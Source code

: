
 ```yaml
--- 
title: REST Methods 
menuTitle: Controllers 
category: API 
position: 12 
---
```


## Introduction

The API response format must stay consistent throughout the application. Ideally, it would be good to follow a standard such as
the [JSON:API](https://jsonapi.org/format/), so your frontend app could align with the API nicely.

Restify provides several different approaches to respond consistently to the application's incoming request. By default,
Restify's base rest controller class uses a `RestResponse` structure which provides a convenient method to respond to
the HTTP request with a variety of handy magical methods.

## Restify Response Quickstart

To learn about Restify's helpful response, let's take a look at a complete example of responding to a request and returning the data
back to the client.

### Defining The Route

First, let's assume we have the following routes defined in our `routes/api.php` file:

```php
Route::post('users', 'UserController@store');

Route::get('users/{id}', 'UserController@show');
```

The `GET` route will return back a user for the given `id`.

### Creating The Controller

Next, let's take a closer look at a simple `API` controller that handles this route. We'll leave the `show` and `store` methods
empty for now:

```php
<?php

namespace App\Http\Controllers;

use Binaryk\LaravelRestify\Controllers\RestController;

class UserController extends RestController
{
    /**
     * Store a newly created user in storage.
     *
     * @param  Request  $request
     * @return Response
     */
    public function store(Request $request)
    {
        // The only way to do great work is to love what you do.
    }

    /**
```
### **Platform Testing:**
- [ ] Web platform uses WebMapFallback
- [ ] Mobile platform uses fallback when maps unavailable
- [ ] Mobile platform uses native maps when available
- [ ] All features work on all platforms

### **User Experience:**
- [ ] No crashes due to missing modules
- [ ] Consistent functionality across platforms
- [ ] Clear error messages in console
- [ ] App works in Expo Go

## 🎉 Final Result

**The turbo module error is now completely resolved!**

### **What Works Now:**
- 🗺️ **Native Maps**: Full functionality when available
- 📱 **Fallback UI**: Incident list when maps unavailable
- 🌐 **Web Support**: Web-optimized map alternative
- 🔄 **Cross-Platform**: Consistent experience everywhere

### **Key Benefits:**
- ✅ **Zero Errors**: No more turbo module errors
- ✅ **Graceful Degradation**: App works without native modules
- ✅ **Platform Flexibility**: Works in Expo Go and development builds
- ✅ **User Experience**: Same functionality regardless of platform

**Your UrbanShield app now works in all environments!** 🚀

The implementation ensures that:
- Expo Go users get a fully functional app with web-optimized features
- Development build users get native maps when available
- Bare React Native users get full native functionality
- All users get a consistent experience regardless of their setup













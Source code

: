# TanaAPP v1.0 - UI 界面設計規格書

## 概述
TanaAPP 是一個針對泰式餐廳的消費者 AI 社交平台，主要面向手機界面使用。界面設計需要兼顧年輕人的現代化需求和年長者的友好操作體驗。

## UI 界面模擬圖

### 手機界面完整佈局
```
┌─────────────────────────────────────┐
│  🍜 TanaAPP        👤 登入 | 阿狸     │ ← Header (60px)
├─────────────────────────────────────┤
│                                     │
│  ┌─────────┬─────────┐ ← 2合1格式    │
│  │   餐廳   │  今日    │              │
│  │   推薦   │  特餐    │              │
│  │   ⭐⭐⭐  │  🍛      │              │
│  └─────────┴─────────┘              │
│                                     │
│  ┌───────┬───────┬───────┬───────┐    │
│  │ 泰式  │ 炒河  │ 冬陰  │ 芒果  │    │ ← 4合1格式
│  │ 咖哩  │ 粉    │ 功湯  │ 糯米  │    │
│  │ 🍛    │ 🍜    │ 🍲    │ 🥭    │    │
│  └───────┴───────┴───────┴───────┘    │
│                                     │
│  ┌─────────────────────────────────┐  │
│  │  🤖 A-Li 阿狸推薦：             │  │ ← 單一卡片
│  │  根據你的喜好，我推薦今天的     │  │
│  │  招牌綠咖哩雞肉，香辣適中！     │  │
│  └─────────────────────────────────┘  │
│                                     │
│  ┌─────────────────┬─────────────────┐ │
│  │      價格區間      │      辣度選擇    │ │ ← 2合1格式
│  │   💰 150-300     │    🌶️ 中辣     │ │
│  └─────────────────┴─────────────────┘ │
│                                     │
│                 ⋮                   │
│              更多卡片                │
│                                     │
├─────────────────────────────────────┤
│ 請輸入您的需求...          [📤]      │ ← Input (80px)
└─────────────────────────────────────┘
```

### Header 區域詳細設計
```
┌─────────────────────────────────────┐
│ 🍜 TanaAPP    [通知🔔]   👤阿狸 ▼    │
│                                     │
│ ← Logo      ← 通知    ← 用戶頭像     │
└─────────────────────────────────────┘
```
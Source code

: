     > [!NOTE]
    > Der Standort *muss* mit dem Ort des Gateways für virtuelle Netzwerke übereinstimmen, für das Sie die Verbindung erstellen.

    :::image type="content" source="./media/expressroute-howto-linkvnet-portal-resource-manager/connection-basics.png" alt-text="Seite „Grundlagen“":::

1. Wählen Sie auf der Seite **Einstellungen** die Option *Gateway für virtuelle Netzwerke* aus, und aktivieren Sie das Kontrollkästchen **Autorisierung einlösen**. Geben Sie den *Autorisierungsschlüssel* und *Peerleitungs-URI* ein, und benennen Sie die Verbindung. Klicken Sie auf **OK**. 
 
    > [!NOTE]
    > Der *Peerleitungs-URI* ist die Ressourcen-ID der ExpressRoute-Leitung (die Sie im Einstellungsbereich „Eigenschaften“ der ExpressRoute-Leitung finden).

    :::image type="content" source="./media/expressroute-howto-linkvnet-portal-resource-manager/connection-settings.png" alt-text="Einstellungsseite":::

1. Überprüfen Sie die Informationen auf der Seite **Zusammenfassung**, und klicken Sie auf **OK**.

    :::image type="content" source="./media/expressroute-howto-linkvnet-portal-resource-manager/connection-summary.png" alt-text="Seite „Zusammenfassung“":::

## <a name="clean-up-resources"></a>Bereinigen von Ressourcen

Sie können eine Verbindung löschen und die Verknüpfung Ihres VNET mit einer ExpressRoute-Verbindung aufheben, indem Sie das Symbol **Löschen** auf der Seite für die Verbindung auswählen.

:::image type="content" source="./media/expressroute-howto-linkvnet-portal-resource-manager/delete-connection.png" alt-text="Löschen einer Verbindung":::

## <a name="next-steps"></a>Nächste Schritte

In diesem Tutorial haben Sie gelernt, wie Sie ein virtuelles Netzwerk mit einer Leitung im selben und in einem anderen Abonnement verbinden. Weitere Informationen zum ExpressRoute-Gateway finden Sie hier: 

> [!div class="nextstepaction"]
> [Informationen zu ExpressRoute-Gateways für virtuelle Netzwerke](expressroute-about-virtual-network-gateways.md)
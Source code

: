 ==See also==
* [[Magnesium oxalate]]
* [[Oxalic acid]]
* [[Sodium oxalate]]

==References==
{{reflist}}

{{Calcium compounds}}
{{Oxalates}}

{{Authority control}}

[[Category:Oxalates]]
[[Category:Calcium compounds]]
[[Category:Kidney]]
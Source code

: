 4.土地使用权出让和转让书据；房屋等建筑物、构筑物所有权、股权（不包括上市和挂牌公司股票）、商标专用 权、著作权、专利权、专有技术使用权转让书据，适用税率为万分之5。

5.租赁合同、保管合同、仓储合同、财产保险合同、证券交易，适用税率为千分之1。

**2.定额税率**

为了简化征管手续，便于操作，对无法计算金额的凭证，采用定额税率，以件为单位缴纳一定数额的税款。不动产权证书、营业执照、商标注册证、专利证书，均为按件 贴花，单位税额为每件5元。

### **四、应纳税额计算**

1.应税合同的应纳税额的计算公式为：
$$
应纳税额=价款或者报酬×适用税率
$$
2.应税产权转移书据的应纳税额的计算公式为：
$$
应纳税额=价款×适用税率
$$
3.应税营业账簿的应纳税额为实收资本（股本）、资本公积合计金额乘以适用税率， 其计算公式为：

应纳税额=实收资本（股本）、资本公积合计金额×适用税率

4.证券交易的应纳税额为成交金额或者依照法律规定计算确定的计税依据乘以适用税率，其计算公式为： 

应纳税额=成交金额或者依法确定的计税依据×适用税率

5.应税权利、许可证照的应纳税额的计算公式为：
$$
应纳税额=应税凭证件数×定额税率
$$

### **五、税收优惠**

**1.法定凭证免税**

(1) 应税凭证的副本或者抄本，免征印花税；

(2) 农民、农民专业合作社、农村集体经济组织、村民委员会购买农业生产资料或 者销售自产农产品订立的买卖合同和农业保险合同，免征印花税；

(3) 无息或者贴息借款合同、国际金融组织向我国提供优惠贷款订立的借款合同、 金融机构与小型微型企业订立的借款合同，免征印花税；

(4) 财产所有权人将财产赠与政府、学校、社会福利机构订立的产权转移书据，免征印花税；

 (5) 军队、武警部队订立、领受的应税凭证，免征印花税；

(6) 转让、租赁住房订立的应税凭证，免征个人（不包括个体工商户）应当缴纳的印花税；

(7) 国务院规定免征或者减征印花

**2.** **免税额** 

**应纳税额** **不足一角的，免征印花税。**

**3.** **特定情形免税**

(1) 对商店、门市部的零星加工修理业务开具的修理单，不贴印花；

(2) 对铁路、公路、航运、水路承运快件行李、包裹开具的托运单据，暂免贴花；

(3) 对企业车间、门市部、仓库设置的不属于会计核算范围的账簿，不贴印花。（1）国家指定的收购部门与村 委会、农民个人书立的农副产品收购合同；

────────────────────

Description of the task ::
Extract exactly and only the lines above from the line containing "- [ ] Clear error messages in console" through the line containing "- 🌐 **Web Support**: Web-optimized", both end lines included.

Solution to this task ::
- [ ] Clear error messages in console
- [ ] App works in Expo Go

## 🎉 Final Result

**The turbo module error is now completely resolved!**

### **What Works Now:**
- 🗺️ **Native Maps**: Full functionality when available
- 📱 **Fallback UI**: Incident list when maps unavailable
- 🌐 **Web Support**: Web-optimized map alternative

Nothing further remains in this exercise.